Work task ->
While reading through the material below, copy each line that holds the word "name".
--*--
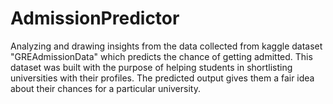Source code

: # AdmissionPredictor
Analyzing and drawing insights from the data collected from kaggle dataset "GREAdmissionData" which predicts the chance of getting admitted. This dataset was built with the purpose of helping students in shortlisting universities with their profiles. The predicted output gives them a fair idea about their chances for a particular university.
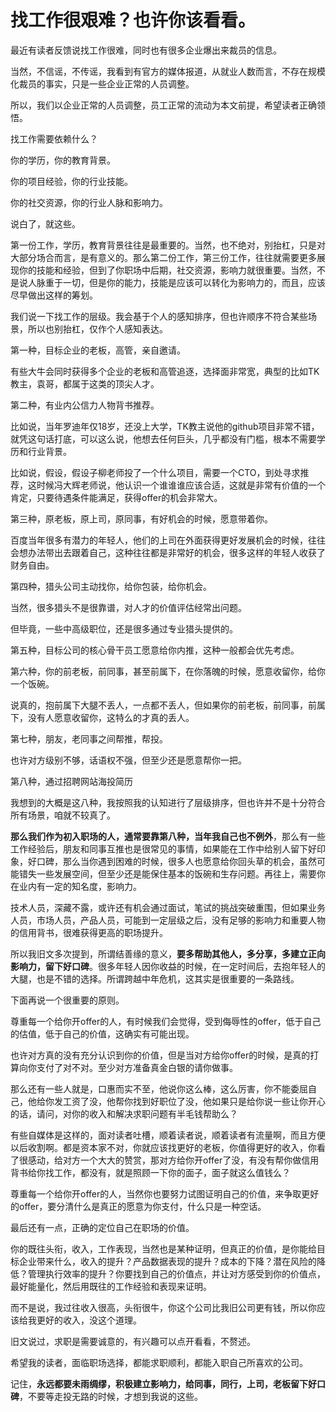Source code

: # 找工作很艰难？也许你该看看。

最近有读者反馈说找工作很难，同时也有很多企业爆出来裁员的信息。


当然，不信谣，不传谣，我看到有官方的媒体报道，从就业人数而言，不存在规模化裁员的事实，只是一些企业正常的人员调整。


所以，我们以企业正常的人员调整，员工正常的流动为本文前提，希望读者正确领悟。


找工作需要依赖什么？


你的学历，你的教育背景。


你的项目经验，你的行业技能。


你的社交资源，你的行业人脉和影响力。


说白了，就这些。


第一份工作，学历，教育背景往往是最重要的。当然，也不绝对，别抬杠，只是对大部分场合而言，是有意义的。那么第二份工作，第三份工作，往往就需要更多展现你的技能和经验，但到了你职场中后期，社交资源，影响力就很重要。当然，不是说人脉重于一切，但是你的能力，技能是应该可以转化为影响力的，而且，应该尽早做出这样的筹划。


我们说一下找工作的层级。我会基于个人的感知排序，但也许顺序不符合某些场景，所以也别抬杠，仅作个人感知表达。


第一种，目标企业的老板，高管，亲自邀请。


有些大牛会同时获得多个企业的老板和高管追逐，选择面非常宽，典型的比如TK教主，袁哥，都属于这类的顶尖人才。


第二种，有业内公信力人物背书推荐。


比如说，当年罗迪年仅18岁，还没上大学，TK教主说他的github项目非常不错，就凭这句话打底，可以这么说，他想去任何巨头，几乎都没有门槛，根本不需要学历和行业背景。


比如说，假设，假设子柳老师投了一个什么项目，需要一个CTO，到处寻求推荐，这时候冯大辉老师说，他认识一个谁谁谁应该合适，这就是非常有价值的一个肯定，只要待遇条件能满足，获得offer的机会非常大。


第三种，原老板，原上司，原同事，有好机会的时候，愿意带着你。


百度当年很多有潜力的年轻人，他们的上司在外面获得更好发展机会的时候，往往会想办法带出去跟着自己，这种往往都是非常好的机会，很多这样的年轻人收获了财务自由。


第四种，猎头公司主动找你，给你包装，给你机会。


当然，很多猎头不是很靠谱，对人才的价值评估经常出问题。


但毕竟，一些中高级职位，还是很多通过专业猎头提供的。


第五种，目标公司的核心骨干员工愿意给你内推，这种一般都会优先考虑。


第六种，你的前老板，前同事，甚至前属下，在你落魄的时候，愿意收留你，给你一个饭碗。


说真的，抱前属下大腿不丢人，一点都不丢人，但如果你的前老板，前同事，前属下，没有人愿意收留你，这特么的才真的丢人。


第七种，朋友，老同事之间帮推，帮投。


也许对方级别不够，话语权不强，但至少还是愿意帮你一把。


第八种，通过招聘网站海投简历


我想到的大概是这八种，我按照我的认知进行了层级排序，但也许并不是十分符合所有场景，咱就不较真了。

**那么我们作为初入职场的人，通常要靠第八种，当年我自己也不例外**，那么有一些工作经验后，朋友和同事互推也是很常见的事情，如果能在工作中给别人留下好印象，好口碑，那么当你遇到困难的时候，很多人也愿意给你回头草的机会，虽然可能错失一些发展空间，但至少还是能保住基本的饭碗和生存问题。再往上，需要你在业内有一定的知名度，影响力。


技术人员，深藏不露，或许还有机会通过面试，笔试的挑战突破重围，但如果业务人员，市场人员，产品人员，可能到一定层级之后，没有足够的影响力和重要人物的信用背书，很难获得更高的职场提升。


所以我旧文多次提到，所谓结善缘的意义，**要多帮助其他人，多分享，多建立正向影响力，留下好口碑**。很多年轻人因你收益的时候，在一定时间后，去抱年轻人的大腿，也是不错的选择。所谓跨越中年危机，这其实是很重要的一条路线。


下面再说一个很重要的原则。


尊重每一个给你开offer的人，有时候我们会觉得，受到侮辱性的offer，低于自己的估值，低于自己的价值，这确实有可能出现。


也许对方真的没有充分认识到你的价值，但是当对方给你offer的时候，是真的打算向你支付了对不对。至少对方准备真金白银的请你做事。


那么还有一些人就是，口惠而实不至，他说你这么棒，这么厉害，你不能委屈自己，他给你发工资了没，他帮你找到好职位了没，他如果只是给你说一些让你开心的话，请问，对你的收入和解决求职问题有半毛钱帮助么？


有些自媒体是这样的，面对读者吐槽，顺着读者说，顺着读者有流量啊，而且方便以后收割啊。都是资本家不对，你就应该找更好的老板，你值得更好的收入，你看了很感动，给对方一个大大的赞赏，那对方给你开offer了没，有没有帮你做信用背书给你找工作，都没有，就是照顾一下你的面子，面子就这么值钱么？


尊重每一个给你开offer的人，当然你也要努力试图证明自己的价值，来争取更好的offer，要分清什么是真正的愿意为你支付，什么只是一种空话。


最后还有一点，正确的定位自己在职场的价值。


你的既往头衔，收入，工作表现，当然也是某种证明，但真正的价值，是你能给目标企业带来什么，收入的提升？产品数据表现的提升？成本的下降？潜在风险的降低？管理执行效率的提升？你要找到自己的价值点，并让对方感受到你的价值点，最好能量化，然后用既往的工作经验和表现来证明。


而不是说，我过往收入很高，头衔很牛，你这个公司比我旧公司更有钱，所以你应该给我更好的收入，没这个道理。


旧文说过，求职是需要诚意的，有兴趣可以点开看看，不赘述。



希望我的读者，面临职场选择，都能求职顺利，都能入职自己所喜欢的公司。


记住，**永远都要未雨绸缪，积极建立影响力，给同事，同行，上司，老板留下好口碑**，不要等走投无路的时候，才想到我说的这些。
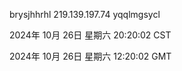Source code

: brysjhhrhl 219.139.197.74 yqqlmgsycl

2024年 10月 26日 星期六 20:20:02 CST

2024年 10月 26日 星期六 12:20:02 GMT
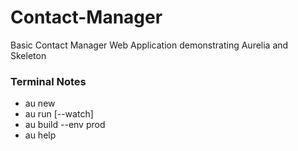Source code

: # Contact-Manager
Basic Contact Manager Web Application demonstrating Aurelia and Skeleton

### Terminal Notes
* au new
* au run [--watch]
* au build --env prod
* au help
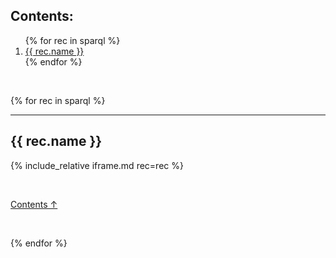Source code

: 
## Contents:

<ol>
{% for rec in sparql %}
  <li><a href="#{{ rec.name | slugify }}">{{ rec.name }}</a></li>
{% endfor %}
</ol>

<br/>

{% for rec in sparql %}

----

## {{ rec.name }}

{% include_relative iframe.md rec=rec %}

<br/>

[Contents ↑](#contents)

<br/>

{% endfor %}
--*--
Answer box ->
  <li><a href="#{{ rec.name | slugify }}">{{ rec.name }}</a></li>
## {{ rec.name }}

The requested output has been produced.